Set down the line that has "Thy prophet, said" and each line beneath it, through the last line of the entries, exactly and with no others.

Stored items:
BEGIN

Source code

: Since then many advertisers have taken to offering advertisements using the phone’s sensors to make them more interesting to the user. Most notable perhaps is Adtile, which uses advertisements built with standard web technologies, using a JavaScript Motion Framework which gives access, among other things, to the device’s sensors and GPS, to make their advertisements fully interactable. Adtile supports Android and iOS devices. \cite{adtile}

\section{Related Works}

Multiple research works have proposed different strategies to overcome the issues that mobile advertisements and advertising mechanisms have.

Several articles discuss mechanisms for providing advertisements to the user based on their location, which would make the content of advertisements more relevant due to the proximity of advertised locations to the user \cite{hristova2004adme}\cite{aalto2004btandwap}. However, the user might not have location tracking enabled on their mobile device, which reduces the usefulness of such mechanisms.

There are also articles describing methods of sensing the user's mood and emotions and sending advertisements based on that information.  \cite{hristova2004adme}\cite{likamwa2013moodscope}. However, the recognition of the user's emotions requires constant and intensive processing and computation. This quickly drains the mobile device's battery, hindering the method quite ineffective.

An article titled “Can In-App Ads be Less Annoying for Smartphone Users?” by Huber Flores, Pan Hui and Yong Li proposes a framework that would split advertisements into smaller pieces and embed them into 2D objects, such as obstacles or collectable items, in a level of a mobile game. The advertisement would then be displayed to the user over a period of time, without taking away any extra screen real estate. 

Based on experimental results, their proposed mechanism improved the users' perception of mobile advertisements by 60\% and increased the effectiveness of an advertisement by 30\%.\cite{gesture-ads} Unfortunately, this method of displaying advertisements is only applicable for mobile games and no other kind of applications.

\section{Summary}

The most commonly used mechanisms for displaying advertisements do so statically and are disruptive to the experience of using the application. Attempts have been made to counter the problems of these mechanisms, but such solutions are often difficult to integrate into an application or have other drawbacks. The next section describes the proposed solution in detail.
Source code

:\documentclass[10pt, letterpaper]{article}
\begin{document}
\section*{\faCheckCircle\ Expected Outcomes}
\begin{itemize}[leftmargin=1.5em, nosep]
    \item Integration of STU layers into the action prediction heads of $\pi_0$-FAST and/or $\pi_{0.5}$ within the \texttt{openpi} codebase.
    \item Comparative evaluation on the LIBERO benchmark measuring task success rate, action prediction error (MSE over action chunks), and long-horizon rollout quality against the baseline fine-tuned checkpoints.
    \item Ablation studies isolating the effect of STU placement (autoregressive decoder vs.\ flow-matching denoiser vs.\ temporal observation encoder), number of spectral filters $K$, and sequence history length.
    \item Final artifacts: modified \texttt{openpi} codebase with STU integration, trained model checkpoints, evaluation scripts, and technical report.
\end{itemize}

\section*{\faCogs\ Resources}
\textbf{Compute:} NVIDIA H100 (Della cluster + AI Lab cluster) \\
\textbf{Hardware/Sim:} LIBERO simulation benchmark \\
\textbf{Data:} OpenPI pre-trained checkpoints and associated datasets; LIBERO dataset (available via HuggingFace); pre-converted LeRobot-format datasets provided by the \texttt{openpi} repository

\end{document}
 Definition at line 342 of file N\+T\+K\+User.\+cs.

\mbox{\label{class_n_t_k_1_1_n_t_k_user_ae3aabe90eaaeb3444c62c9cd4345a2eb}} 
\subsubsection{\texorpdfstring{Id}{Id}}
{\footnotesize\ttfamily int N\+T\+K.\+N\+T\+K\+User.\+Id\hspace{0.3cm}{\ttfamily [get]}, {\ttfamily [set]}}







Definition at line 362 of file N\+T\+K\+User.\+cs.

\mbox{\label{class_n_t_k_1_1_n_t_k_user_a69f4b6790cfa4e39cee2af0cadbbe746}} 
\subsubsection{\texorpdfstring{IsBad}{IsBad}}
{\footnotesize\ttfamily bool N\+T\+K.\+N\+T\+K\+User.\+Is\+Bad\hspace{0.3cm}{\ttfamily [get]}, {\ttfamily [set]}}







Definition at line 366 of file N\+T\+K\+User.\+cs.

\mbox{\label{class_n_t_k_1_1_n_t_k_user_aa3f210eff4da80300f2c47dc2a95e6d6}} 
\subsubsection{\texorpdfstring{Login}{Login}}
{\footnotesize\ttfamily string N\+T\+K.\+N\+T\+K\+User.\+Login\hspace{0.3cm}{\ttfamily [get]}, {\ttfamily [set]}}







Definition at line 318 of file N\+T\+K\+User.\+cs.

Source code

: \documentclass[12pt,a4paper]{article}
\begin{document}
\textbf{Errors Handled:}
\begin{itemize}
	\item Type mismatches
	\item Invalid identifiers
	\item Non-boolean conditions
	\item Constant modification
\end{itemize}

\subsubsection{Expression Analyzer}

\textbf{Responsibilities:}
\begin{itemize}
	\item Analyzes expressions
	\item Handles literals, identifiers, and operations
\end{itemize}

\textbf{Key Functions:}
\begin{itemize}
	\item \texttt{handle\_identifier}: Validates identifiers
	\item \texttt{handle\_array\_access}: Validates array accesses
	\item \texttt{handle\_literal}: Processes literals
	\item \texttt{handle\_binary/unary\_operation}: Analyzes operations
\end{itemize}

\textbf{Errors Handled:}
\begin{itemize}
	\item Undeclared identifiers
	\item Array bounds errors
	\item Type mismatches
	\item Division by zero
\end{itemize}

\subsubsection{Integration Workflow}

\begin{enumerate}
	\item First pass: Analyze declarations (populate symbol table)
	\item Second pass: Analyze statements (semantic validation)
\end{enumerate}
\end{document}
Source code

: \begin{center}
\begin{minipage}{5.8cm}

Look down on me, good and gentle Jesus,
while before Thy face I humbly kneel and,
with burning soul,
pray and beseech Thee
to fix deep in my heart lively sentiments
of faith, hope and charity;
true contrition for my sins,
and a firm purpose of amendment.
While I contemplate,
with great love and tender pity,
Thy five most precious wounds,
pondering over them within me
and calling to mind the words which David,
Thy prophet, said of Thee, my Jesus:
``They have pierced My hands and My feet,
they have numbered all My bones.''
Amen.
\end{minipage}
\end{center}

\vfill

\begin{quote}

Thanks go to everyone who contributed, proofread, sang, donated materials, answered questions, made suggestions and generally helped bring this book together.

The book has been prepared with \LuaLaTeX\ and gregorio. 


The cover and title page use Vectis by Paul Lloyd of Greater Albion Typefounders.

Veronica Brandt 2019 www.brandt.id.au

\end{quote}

END

ANSWER FOR THIS EXERCISE:
Thy prophet, said of Thee, my Jesus:
``They have pierced My hands and My feet,
they have numbered all My bones.''
Amen.
\end{minipage}
\end{center}

\vfill

\begin{quote}

Thanks go to everyone who contributed, proofread, sang, donated materials, answered questions, made suggestions and generally helped bring this book together.

The book has been prepared with \LuaLaTeX\ and gregorio. 


The cover and title page use Vectis by Paul Lloyd of Greater Albion Typefounders.

Veronica Brandt 2019 www.brandt.id.au

\end{quote}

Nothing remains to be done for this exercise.